As an analysis proceeds, it moves inward from the case history toward the soul history, that is, it explores complexes more for their
archetypal meanings and less for their traumatic history. Soul history is recaptured by separating it from obfuscations in case history. The
immediate family, for instance, become the real people they are, undistorted by inner meanings which they had been forced to carry.

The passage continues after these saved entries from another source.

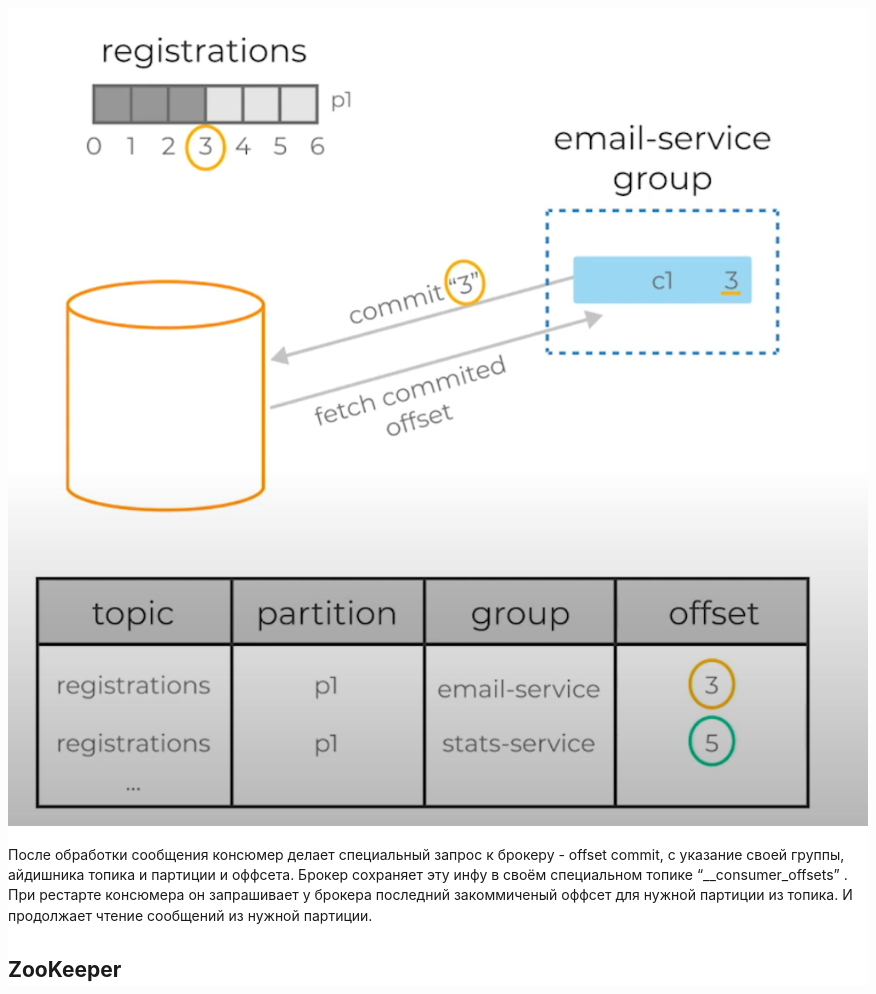 ![Screenshot](../../resources/kafka_vs_queue_15.png)

После обработки сообщения консюмер делает специальный запрос к брокеру - offset commit, с указание своей группы, айдишника топика и партиции и оффсета.
Брокер сохраняет эту инфу в своём специальном топике “__consumer_offsets” . При рестарте консюмера он запрашивает у брокера последний закоммиченый оффсет для нужной партиции из топика. И продолжает чтение сообщений из нужной партиции.

## ZooKeeper

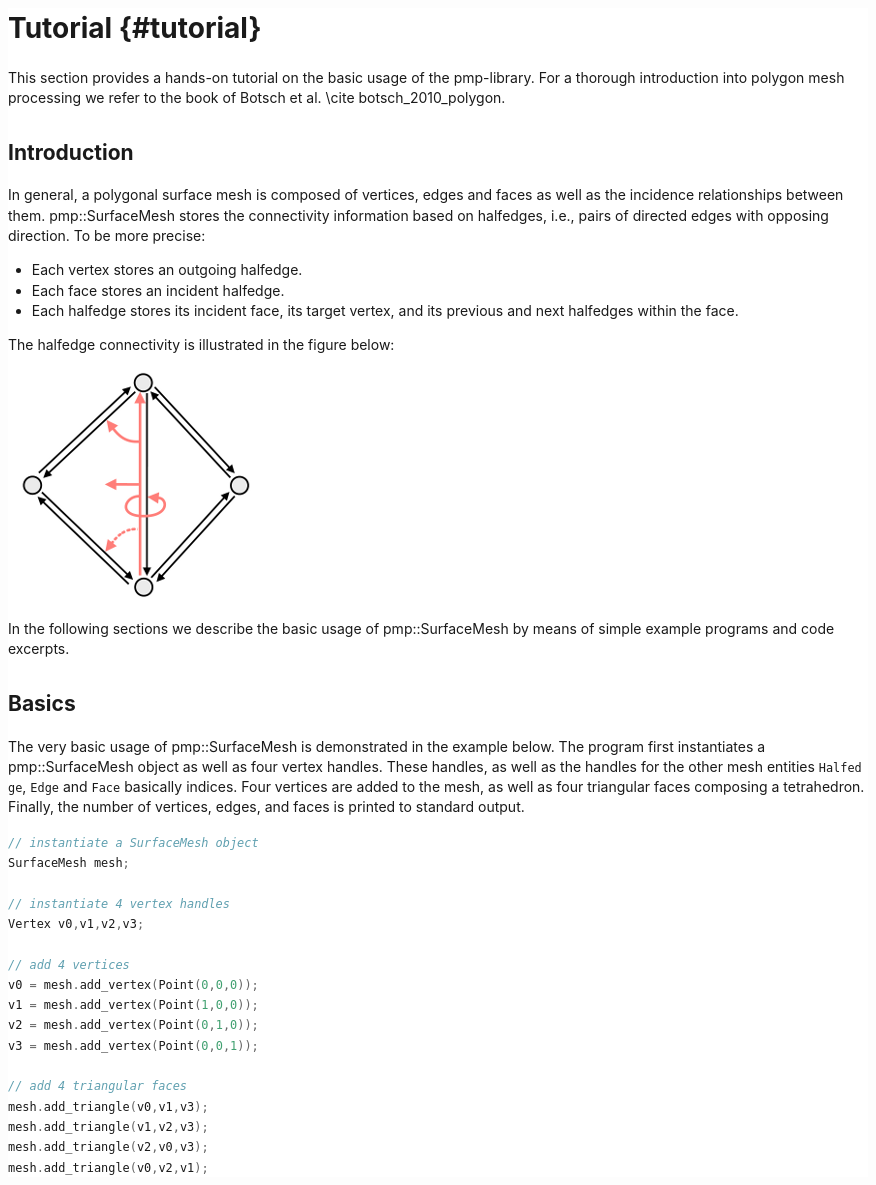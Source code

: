 # Tutorial {#tutorial}

This section provides a hands-on tutorial on the basic usage of the
pmp-library. For a thorough introduction into polygon mesh processing we refer
to the book of Botsch et al. \cite botsch_2010_polygon.

## Introduction

In general, a polygonal surface mesh is composed of vertices, edges and faces as
well as the incidence relationships between them. pmp::SurfaceMesh stores the
connectivity information based on halfedges, i.e., pairs of directed edges with
opposing direction. To be more precise:

- Each vertex stores an outgoing halfedge.
- Each face stores an incident halfedge.
- Each halfedge stores its incident face, its target vertex, and its previous
  and next halfedges within the face.

The halfedge connectivity is illustrated in the figure below:

![Halfedge connectivity.](./images/halfedge-connectivity.png)

In the following sections we describe the basic usage of pmp::SurfaceMesh by
means of simple example programs and code excerpts.

## Basics

The very basic usage of pmp::SurfaceMesh is demonstrated in the example below. The
program first instantiates a pmp::SurfaceMesh object as well as four vertex
handles. These handles, as well as the handles for the other mesh entities
`Halfedge`, `Edge` and `Face` basically indices. Four vertices are added to the
mesh, as well as four triangular faces composing a tetrahedron. Finally, the
number of vertices, edges, and faces is printed to standard output.

```cpp
// instantiate a SurfaceMesh object
SurfaceMesh mesh;

// instantiate 4 vertex handles
Vertex v0,v1,v2,v3;

// add 4 vertices
v0 = mesh.add_vertex(Point(0,0,0));
v1 = mesh.add_vertex(Point(1,0,0));
v2 = mesh.add_vertex(Point(0,1,0));
v3 = mesh.add_vertex(Point(0,0,1));

// add 4 triangular faces
mesh.add_triangle(v0,v1,v3);
mesh.add_triangle(v1,v2,v3);
mesh.add_triangle(v2,v0,v3);
mesh.add_triangle(v0,v2,v1);
```
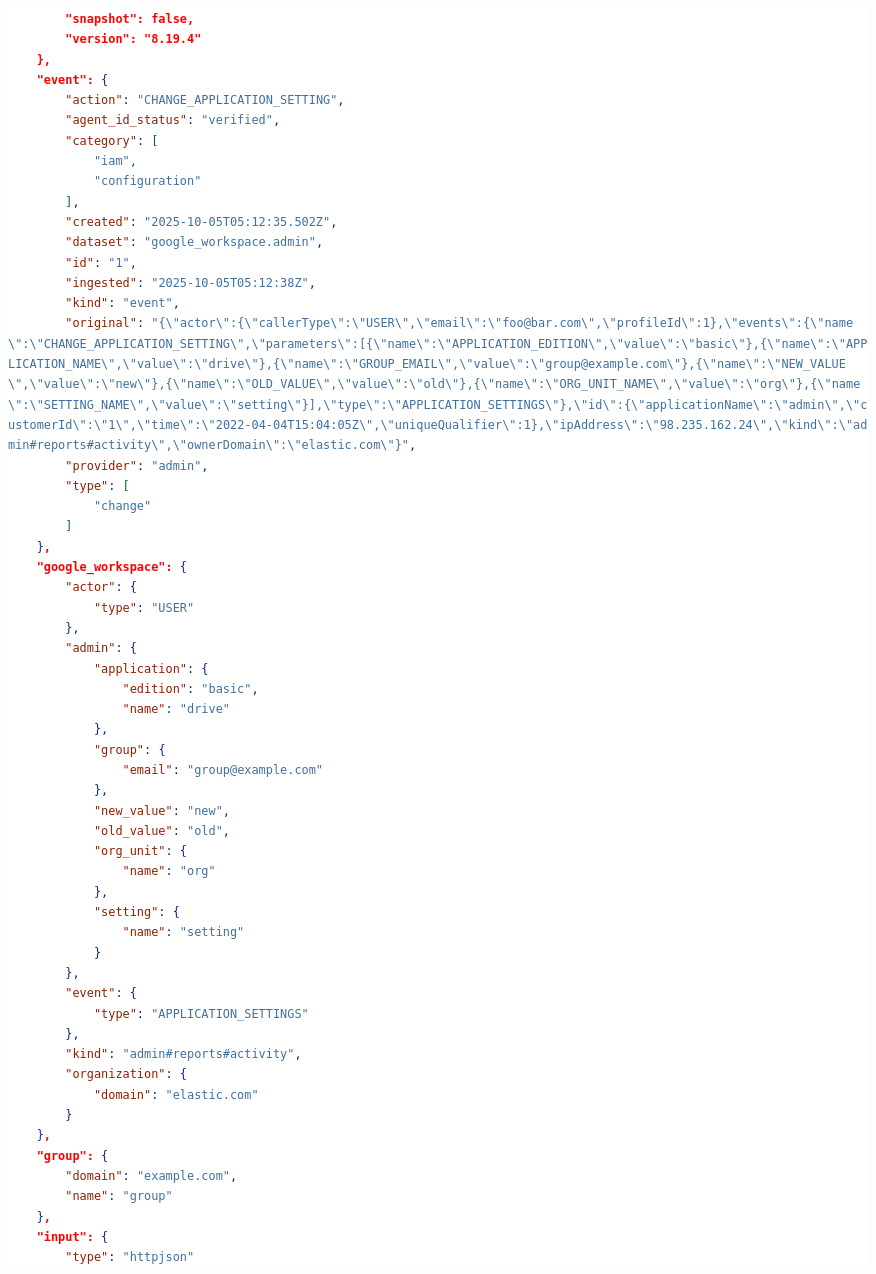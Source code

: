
 ```json
        "snapshot": false,
        "version": "8.19.4"
    },
    "event": {
        "action": "CHANGE_APPLICATION_SETTING",
        "agent_id_status": "verified",
        "category": [
            "iam",
            "configuration"
        ],
        "created": "2025-10-05T05:12:35.502Z",
        "dataset": "google_workspace.admin",
        "id": "1",
        "ingested": "2025-10-05T05:12:38Z",
        "kind": "event",
        "original": "{\"actor\":{\"callerType\":\"USER\",\"email\":\"foo@bar.com\",\"profileId\":1},\"events\":{\"name\":\"CHANGE_APPLICATION_SETTING\",\"parameters\":[{\"name\":\"APPLICATION_EDITION\",\"value\":\"basic\"},{\"name\":\"APPLICATION_NAME\",\"value\":\"drive\"},{\"name\":\"GROUP_EMAIL\",\"value\":\"group@example.com\"},{\"name\":\"NEW_VALUE\",\"value\":\"new\"},{\"name\":\"OLD_VALUE\",\"value\":\"old\"},{\"name\":\"ORG_UNIT_NAME\",\"value\":\"org\"},{\"name\":\"SETTING_NAME\",\"value\":\"setting\"}],\"type\":\"APPLICATION_SETTINGS\"},\"id\":{\"applicationName\":\"admin\",\"customerId\":\"1\",\"time\":\"2022-04-04T15:04:05Z\",\"uniqueQualifier\":1},\"ipAddress\":\"98.235.162.24\",\"kind\":\"admin#reports#activity\",\"ownerDomain\":\"elastic.com\"}",
        "provider": "admin",
        "type": [
            "change"
        ]
    },
    "google_workspace": {
        "actor": {
            "type": "USER"
        },
        "admin": {
            "application": {
                "edition": "basic",
                "name": "drive"
            },
            "group": {
                "email": "group@example.com"
            },
            "new_value": "new",
            "old_value": "old",
            "org_unit": {
                "name": "org"
            },
            "setting": {
                "name": "setting"
            }
        },
        "event": {
            "type": "APPLICATION_SETTINGS"
        },
        "kind": "admin#reports#activity",
        "organization": {
            "domain": "elastic.com"
        }
    },
    "group": {
        "domain": "example.com",
        "name": "group"
    },
    "input": {
        "type": "httpjson"
```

The rediscovery of soul history shows itself in the reawakening of emotion, fantasy, and dream, in a sense of mythological destiny penetrated by the transpersonal, and by spontaneous acausal time. It
reflects the “cure” from a chronic identification of the soul with outer events, places, and people. As this separation occurs, one is no longer a case but a person.

James Hillman
Soul history emerges as one sheds case
history, or, in other words, as one dies to the world as an arena of projection. Soul history is a living obituary, recording life from the point of view of death, giving the uniqueness of a person sub specie
acternitatis. As one builds one’s death, so one writes one’s own obituary in one’s soul history.